▶ Required action: Transcribe the lines of the records starting with the one that has "## [0.1.0] - 2023-06-20" in it and ending with the last, and transcribe nothing else.

Rendered images with source text:

===============

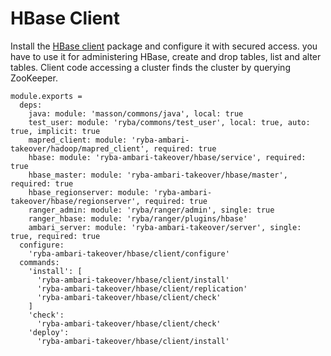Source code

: 
# HBase Client

Install the [HBase client](https://hbase.apache.org/apidocs/org/apache/hadoop/hbase/client/package-summary.html) package and configure it with secured access.
you have to use it for administering HBase, create and drop tables, list and alter tables.
Client code accessing a cluster finds the cluster by querying ZooKeeper.

    module.exports =
      deps:
        java: module: 'masson/commons/java', local: true
        test_user: module: 'ryba/commons/test_user', local: true, auto: true, implicit: true
        mapred_client: module: 'ryba-ambari-takeover/hadoop/mapred_client', required: true
        hbase: module: 'ryba-ambari-takeover/hbase/service', required: true
        hbase_master: module: 'ryba-ambari-takeover/hbase/master', required: true
        hbase_regionserver: module: 'ryba-ambari-takeover/hbase/regionserver', required: true
        ranger_admin: module: 'ryba/ranger/admin', single: true
        ranger_hbase: module: 'ryba/ranger/plugins/hbase'
        ambari_server: module: 'ryba-ambari-takeover/server', single: true, required: true
      configure:
        'ryba-ambari-takeover/hbase/client/configure'
      commands:
        'install': [
          'ryba-ambari-takeover/hbase/client/install'
          'ryba-ambari-takeover/hbase/client/replication'
          'ryba-ambari-takeover/hbase/client/check'
        ]
        'check':
          'ryba-ambari-takeover/hbase/client/check'
        'deploy':
          'ryba-ambari-takeover/hbase/client/install'
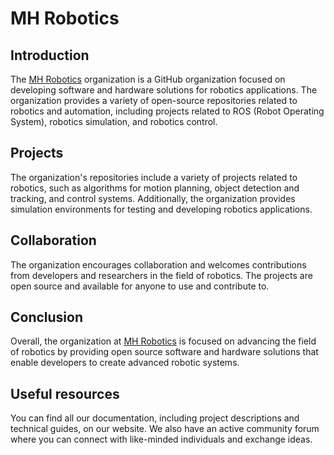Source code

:# MH Robotics

## Introduction
The [MH Robotics](https://github.com/mh-Robotics) organization is a GitHub organization focused on developing software and hardware solutions for robotics applications. The organization provides a variety of open-source repositories related to robotics and automation, including projects related to ROS (Robot Operating System), robotics simulation, and robotics control.

## Projects
The organization's repositories include a variety of projects related to robotics, such as algorithms for motion planning, object detection and tracking, and control systems. Additionally, the organization provides simulation environments for testing and developing robotics applications.

## Collaboration
The organization encourages collaboration and welcomes contributions from developers and researchers in the field of robotics. The projects are open source and available for anyone to use and contribute to.

## Conclusion
Overall, the organization at [MH Robotics](https://github.com/mh-Robotics) is focused on advancing the field of robotics by providing open source software and hardware solutions that enable developers to create advanced robotic systems.

## Useful resources
You can find all our documentation, including project descriptions and technical guides, on our website. We also have an active community forum where you can connect with like-minded individuals and exchange ideas.
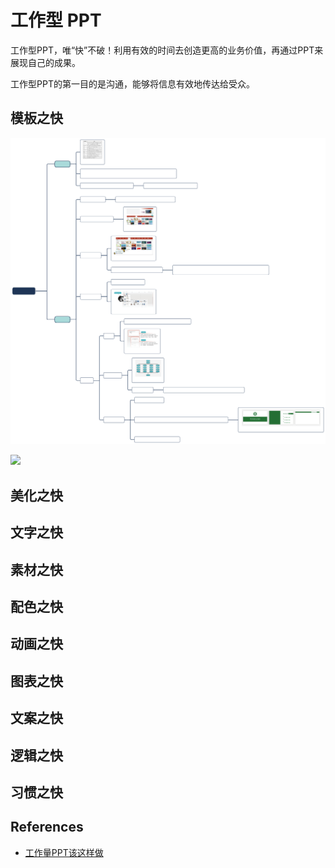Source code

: # 工作型 PPT

工作型PPT，唯“快”不破！利用有效的时间去创造更高的业务价值，再通过PPT来展现自己的成果。

工作型PPT的第一目的是沟通，能够将信息有效地传达给受众。

## 模板之快

![](../images/ppt-template.svg)

![](../images/ppt-template-format.svg)

## 美化之快

## 文字之快

## 素材之快

## 配色之快

## 动画之快

## 图表之快

## 文案之快

## 逻辑之快

## 习惯之快

## References

- [工作量PPT该这样做](https://weread.qq.com/web/reader/99132ed0723fba5d9914194)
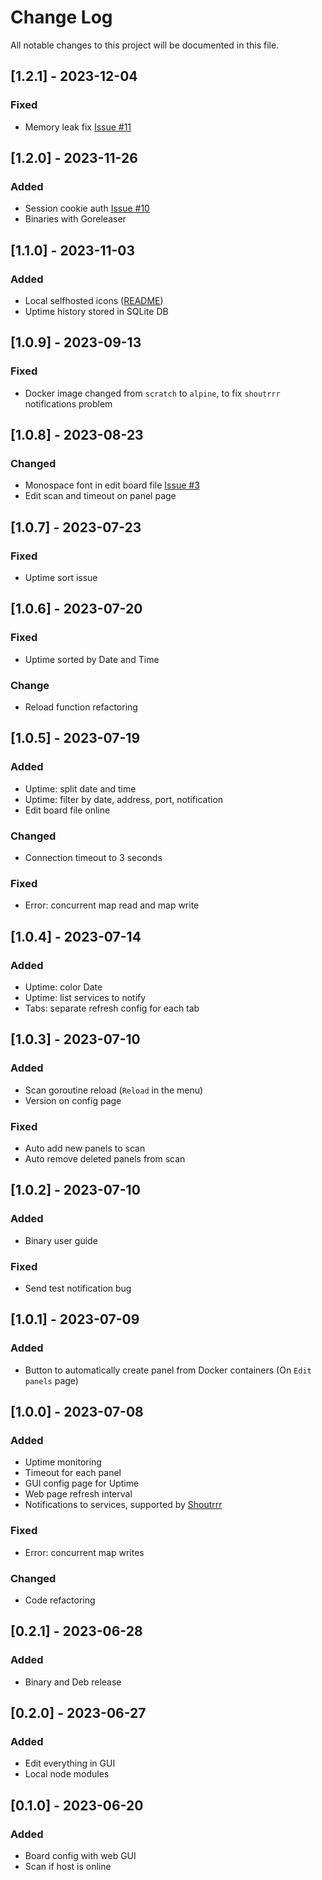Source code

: 
# Change Log
All notable changes to this project will be documented in this file.

## [1.2.1] - 2023-12-04
### Fixed
- Memory leak fix [Issue #11](https://github.com/aceberg/miniboard/issues/11)

## [1.2.0] - 2023-11-26
### Added
- Session cookie auth [Issue #10](https://github.com/aceberg/miniboard/issues/10)
- Binaries with Goreleaser

## [1.1.0] - 2023-11-03
### Added
- Local selfhosted icons ([README](https://github.com/aceberg/miniboard#local-network-only))
- Uptime history stored in SQLite DB

## [1.0.9] - 2023-09-13
### Fixed
- Docker image changed from `scratch` to `alpine`, to fix `shoutrrr` notifications problem

## [1.0.8] - 2023-08-23
### Changed
- Monospace font in edit board file [Issue #3](https://github.com/aceberg/miniboard/issues/3)
- Edit scan and timeout on panel page

## [1.0.7] - 2023-07-23
### Fixed
- Uptime sort issue

## [1.0.6] - 2023-07-20
### Fixed
- Uptime sorted by Date and Time

### Change
- Reload function refactoring

## [1.0.5] - 2023-07-19
### Added
- Uptime: split date and time
- Uptime: filter by date, address, port, notification
- Edit board file online

### Changed
- Connection timeout to 3 seconds

### Fixed
- Error: concurrent map read and map write

## [1.0.4] - 2023-07-14
### Added
- Uptime: color Date
- Uptime: list services to notify
- Tabs: separate refresh config for each tab

## [1.0.3] - 2023-07-10
### Added
- Scan goroutine reload (`Reload` in the menu)
- Version on config page

### Fixed
- Auto add new panels to scan
- Auto remove deleted panels from scan

## [1.0.2] - 2023-07-10
### Added
- Binary user guide
### Fixed
- Send test notification bug

## [1.0.1] - 2023-07-09
### Added
- Button to automatically create panel from Docker containers (On `Edit panels` page)

## [1.0.0] - 2023-07-08
### Added
- Uptime monitoring
- Timeout for each panel
- GUI config page for Uptime
- Web page refresh interval
- Notifications to services, supported by [Shoutrrr](https://containrrr.dev/shoutrrr/0.7/services/overview/)

### Fixed
- Error: concurrent map writes

### Changed
- Code refactoring

## [0.2.1] - 2023-06-28
### Added
- Binary and Deb release

## [0.2.0] - 2023-06-27
### Added
- Edit everything in GUI
- Local node modules

## [0.1.0] - 2023-06-20
### Added
- Board config with web GUI
- Scan if host is online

===============

▶ Solution below:
## [0.1.0] - 2023-06-20
### Added
- Board config with web GUI
- Scan if host is online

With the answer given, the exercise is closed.